## HOW TO COMPLETE THIS TASK:
With no addition or omission, return the entries below.

^^^^

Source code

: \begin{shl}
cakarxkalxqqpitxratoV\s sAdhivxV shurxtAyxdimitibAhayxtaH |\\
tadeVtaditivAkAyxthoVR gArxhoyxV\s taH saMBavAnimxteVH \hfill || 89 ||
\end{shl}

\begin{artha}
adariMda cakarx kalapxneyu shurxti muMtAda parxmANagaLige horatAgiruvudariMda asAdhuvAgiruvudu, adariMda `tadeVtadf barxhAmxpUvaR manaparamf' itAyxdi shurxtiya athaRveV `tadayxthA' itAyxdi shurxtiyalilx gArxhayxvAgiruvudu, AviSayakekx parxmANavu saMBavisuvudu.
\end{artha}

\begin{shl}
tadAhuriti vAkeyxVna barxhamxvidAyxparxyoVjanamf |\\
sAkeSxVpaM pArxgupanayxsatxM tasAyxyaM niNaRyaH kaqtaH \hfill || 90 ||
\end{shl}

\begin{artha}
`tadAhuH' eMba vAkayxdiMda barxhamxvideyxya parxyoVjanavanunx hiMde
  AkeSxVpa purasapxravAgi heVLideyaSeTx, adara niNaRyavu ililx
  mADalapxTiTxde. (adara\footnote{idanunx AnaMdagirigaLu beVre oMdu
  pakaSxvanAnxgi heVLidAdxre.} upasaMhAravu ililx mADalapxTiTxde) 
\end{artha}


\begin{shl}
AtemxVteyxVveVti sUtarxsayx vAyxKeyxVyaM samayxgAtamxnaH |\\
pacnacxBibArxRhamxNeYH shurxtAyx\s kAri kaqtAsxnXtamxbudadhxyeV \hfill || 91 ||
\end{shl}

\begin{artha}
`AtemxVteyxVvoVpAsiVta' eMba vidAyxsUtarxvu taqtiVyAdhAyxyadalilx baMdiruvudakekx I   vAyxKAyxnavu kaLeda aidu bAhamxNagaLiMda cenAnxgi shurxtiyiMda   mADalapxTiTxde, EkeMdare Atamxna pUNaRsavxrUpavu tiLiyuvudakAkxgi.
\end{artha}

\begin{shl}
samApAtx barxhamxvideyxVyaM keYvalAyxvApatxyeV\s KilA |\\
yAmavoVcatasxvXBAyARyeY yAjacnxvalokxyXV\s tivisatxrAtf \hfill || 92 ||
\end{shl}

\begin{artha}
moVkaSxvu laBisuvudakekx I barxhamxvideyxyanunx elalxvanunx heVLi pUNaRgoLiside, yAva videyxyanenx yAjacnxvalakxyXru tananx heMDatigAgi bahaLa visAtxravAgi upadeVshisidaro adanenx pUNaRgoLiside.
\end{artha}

^^^^

## SOLUTION:
Source code

: \begin{shl}
cakarxkalxqqpitxratoV\s sAdhivxV shurxtAyxdimitibAhayxtaH |\\
tadeVtaditivAkAyxthoVR gArxhoyxV\s taH saMBavAnimxteVH \hfill || 89 ||
\end{shl}

\begin{artha}
adariMda cakarx kalapxneyu shurxti muMtAda parxmANagaLige horatAgiruvudariMda asAdhuvAgiruvudu, adariMda `tadeVtadf barxhAmxpUvaR manaparamf' itAyxdi shurxtiya athaRveV `tadayxthA' itAyxdi shurxtiyalilx gArxhayxvAgiruvudu, AviSayakekx parxmANavu saMBavisuvudu.
\end{artha}

\begin{shl}
tadAhuriti vAkeyxVna barxhamxvidAyxparxyoVjanamf |\\
sAkeSxVpaM pArxgupanayxsatxM tasAyxyaM niNaRyaH kaqtaH \hfill || 90 ||
\end{shl}

\begin{artha}
`tadAhuH' eMba vAkayxdiMda barxhamxvideyxya parxyoVjanavanunx hiMde
  AkeSxVpa purasapxravAgi heVLideyaSeTx, adara niNaRyavu ililx
  mADalapxTiTxde. (adara\footnote{idanunx AnaMdagirigaLu beVre oMdu
  pakaSxvanAnxgi heVLidAdxre.} upasaMhAravu ililx mADalapxTiTxde) 
\end{artha}


\begin{shl}
AtemxVteyxVveVti sUtarxsayx vAyxKeyxVyaM samayxgAtamxnaH |\\
pacnacxBibArxRhamxNeYH shurxtAyx\s kAri kaqtAsxnXtamxbudadhxyeV \hfill || 91 ||
\end{shl}

\begin{artha}
`AtemxVteyxVvoVpAsiVta' eMba vidAyxsUtarxvu taqtiVyAdhAyxyadalilx baMdiruvudakekx I   vAyxKAyxnavu kaLeda aidu bAhamxNagaLiMda cenAnxgi shurxtiyiMda   mADalapxTiTxde, EkeMdare Atamxna pUNaRsavxrUpavu tiLiyuvudakAkxgi.
\end{artha}

\begin{shl}
samApAtx barxhamxvideyxVyaM keYvalAyxvApatxyeV\s KilA |\\
yAmavoVcatasxvXBAyARyeY yAjacnxvalokxyXV\s tivisatxrAtf \hfill || 92 ||
\end{shl}

\begin{artha}
moVkaSxvu laBisuvudakekx I barxhamxvideyxyanunx elalxvanunx heVLi pUNaRgoLiside, yAva videyxyanenx yAjacnxvalakxyXru tananx heMDatigAgi bahaLa visAtxravAgi upadeVshisidaro adanenx pUNaRgoLiside.
\end{artha}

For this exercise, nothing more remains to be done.